[MATERIAL PROVIDED]

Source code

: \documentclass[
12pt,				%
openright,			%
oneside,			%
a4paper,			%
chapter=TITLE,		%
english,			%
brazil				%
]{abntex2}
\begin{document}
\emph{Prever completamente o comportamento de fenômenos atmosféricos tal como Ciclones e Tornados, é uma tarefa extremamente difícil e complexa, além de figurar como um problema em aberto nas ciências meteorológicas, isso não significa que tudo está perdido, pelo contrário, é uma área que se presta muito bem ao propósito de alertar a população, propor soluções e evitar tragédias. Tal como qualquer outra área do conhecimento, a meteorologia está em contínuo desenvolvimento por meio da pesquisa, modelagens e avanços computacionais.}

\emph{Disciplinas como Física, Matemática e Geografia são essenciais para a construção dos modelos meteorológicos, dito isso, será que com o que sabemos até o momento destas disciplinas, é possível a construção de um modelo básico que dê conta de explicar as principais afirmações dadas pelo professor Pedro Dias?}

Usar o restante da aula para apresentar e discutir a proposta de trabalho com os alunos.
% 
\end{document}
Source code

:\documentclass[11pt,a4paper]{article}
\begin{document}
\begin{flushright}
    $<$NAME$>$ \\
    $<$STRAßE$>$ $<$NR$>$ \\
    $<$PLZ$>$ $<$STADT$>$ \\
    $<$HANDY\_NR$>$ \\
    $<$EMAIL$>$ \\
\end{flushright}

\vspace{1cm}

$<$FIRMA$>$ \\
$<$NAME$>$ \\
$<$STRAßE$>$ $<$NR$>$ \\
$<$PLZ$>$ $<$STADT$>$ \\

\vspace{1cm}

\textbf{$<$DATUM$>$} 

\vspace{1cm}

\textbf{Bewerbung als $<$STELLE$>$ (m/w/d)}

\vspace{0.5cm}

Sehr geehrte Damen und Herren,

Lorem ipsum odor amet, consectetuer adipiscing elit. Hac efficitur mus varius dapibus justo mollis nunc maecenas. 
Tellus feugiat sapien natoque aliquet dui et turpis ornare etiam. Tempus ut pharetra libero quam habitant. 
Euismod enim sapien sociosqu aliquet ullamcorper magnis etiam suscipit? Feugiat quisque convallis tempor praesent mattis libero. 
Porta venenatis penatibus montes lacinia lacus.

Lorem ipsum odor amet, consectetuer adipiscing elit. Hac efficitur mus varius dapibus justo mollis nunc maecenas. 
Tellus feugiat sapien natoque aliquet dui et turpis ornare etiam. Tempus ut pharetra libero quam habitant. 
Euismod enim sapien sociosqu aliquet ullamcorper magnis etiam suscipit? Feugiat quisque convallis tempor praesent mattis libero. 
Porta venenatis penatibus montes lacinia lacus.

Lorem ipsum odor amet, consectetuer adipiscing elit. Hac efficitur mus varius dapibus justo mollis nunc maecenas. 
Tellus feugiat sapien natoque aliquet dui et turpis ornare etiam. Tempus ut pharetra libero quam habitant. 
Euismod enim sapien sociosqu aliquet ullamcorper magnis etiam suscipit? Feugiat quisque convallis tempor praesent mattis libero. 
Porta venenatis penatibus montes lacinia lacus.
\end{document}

[/MATERIAL PROVIDED]

**EXERCISE AIM**
Your task is to retype all of the records exactly.

**RESPONSE TO THE EXERCISE**
Source code

: \documentclass[
12pt,				%
openright,			%
oneside,			%
a4paper,			%
chapter=TITLE,		%
english,			%
brazil				%
]{abntex2}
\begin{document}
\emph{Prever completamente o comportamento de fenômenos atmosféricos tal como Ciclones e Tornados, é uma tarefa extremamente difícil e complexa, além de figurar como um problema em aberto nas ciências meteorológicas, isso não significa que tudo está perdido, pelo contrário, é uma área que se presta muito bem ao propósito de alertar a população, propor soluções e evitar tragédias. Tal como qualquer outra área do conhecimento, a meteorologia está em contínuo desenvolvimento por meio da pesquisa, modelagens e avanços computacionais.}

\emph{Disciplinas como Física, Matemática e Geografia são essenciais para a construção dos modelos meteorológicos, dito isso, será que com o que sabemos até o momento destas disciplinas, é possível a construção de um modelo básico que dê conta de explicar as principais afirmações dadas pelo professor Pedro Dias?}

Usar o restante da aula para apresentar e discutir a proposta de trabalho com os alunos.
% 
\end{document}
Source code

:\documentclass[11pt,a4paper]{article}
\begin{document}
\begin{flushright}
    $<$NAME$>$ \\
    $<$STRAßE$>$ $<$NR$>$ \\
    $<$PLZ$>$ $<$STADT$>$ \\
    $<$HANDY\_NR$>$ \\
    $<$EMAIL$>$ \\
\end{flushright}

\vspace{1cm}

$<$FIRMA$>$ \\
$<$NAME$>$ \\
$<$STRAßE$>$ $<$NR$>$ \\
$<$PLZ$>$ $<$STADT$>$ \\

\vspace{1cm}

\textbf{$<$DATUM$>$} 

\vspace{1cm}

\textbf{Bewerbung als $<$STELLE$>$ (m/w/d)}

\vspace{0.5cm}

Sehr geehrte Damen und Herren,

Lorem ipsum odor amet, consectetuer adipiscing elit. Hac efficitur mus varius dapibus justo mollis nunc maecenas. 
Tellus feugiat sapien natoque aliquet dui et turpis ornare etiam. Tempus ut pharetra libero quam habitant. 
Euismod enim sapien sociosqu aliquet ullamcorper magnis etiam suscipit? Feugiat quisque convallis tempor praesent mattis libero. 
Porta venenatis penatibus montes lacinia lacus.

Lorem ipsum odor amet, consectetuer adipiscing elit. Hac efficitur mus varius dapibus justo mollis nunc maecenas. 
Tellus feugiat sapien natoque aliquet dui et turpis ornare etiam. Tempus ut pharetra libero quam habitant. 
Euismod enim sapien sociosqu aliquet ullamcorper magnis etiam suscipit? Feugiat quisque convallis tempor praesent mattis libero. 
Porta venenatis penatibus montes lacinia lacus.

Lorem ipsum odor amet, consectetuer adipiscing elit. Hac efficitur mus varius dapibus justo mollis nunc maecenas. 
Tellus feugiat sapien natoque aliquet dui et turpis ornare etiam. Tempus ut pharetra libero quam habitant. 
Euismod enim sapien sociosqu aliquet ullamcorper magnis etiam suscipit? Feugiat quisque convallis tempor praesent mattis libero. 
Porta venenatis penatibus montes lacinia lacus.
\end{document}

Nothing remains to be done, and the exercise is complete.